Stored data
- Opening Delimiter -

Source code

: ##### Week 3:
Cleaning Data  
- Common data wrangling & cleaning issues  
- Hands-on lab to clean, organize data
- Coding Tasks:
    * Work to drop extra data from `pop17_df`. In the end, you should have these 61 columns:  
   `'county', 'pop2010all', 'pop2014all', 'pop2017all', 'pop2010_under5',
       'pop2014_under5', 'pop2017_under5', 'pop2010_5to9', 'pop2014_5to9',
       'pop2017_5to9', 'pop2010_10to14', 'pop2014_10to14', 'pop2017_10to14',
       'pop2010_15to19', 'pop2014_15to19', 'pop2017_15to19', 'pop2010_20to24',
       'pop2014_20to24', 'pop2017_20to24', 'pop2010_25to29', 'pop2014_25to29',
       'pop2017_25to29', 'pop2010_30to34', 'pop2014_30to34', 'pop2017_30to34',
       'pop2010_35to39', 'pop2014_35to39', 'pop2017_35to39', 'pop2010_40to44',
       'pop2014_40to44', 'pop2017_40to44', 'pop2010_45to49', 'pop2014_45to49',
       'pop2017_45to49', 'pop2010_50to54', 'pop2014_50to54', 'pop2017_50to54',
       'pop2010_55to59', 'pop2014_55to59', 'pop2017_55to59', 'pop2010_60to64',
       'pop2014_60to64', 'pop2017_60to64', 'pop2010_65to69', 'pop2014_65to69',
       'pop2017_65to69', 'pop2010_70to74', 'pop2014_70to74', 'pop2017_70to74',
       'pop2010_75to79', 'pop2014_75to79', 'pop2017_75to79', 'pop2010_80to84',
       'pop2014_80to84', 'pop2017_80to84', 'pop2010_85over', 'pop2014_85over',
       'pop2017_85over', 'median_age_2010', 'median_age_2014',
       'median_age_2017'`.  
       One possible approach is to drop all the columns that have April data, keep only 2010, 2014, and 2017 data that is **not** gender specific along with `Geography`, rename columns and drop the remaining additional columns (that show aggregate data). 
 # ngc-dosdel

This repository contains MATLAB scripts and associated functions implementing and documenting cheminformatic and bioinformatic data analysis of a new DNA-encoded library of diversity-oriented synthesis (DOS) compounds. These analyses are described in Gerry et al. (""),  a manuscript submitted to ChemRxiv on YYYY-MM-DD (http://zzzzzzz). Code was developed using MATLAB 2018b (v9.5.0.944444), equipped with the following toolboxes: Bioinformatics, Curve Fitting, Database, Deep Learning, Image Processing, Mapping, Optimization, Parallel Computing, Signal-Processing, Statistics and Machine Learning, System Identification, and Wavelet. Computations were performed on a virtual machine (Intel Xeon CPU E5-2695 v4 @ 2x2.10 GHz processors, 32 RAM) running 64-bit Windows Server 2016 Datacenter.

- Closing Delimiter -

= What this task involves =
In the lines above, find the word "have" and copy every line it occurs in.

= Result below =
    * Work to drop extra data from `pop17_df`. In the end, you should have these 61 columns:  
       One possible approach is to drop all the columns that have April data, keep only 2010, 2014, and 2017 data that is **not** gender specific along with `Geography`, rename columns and drop the remaining additional columns (that show aggregate data). 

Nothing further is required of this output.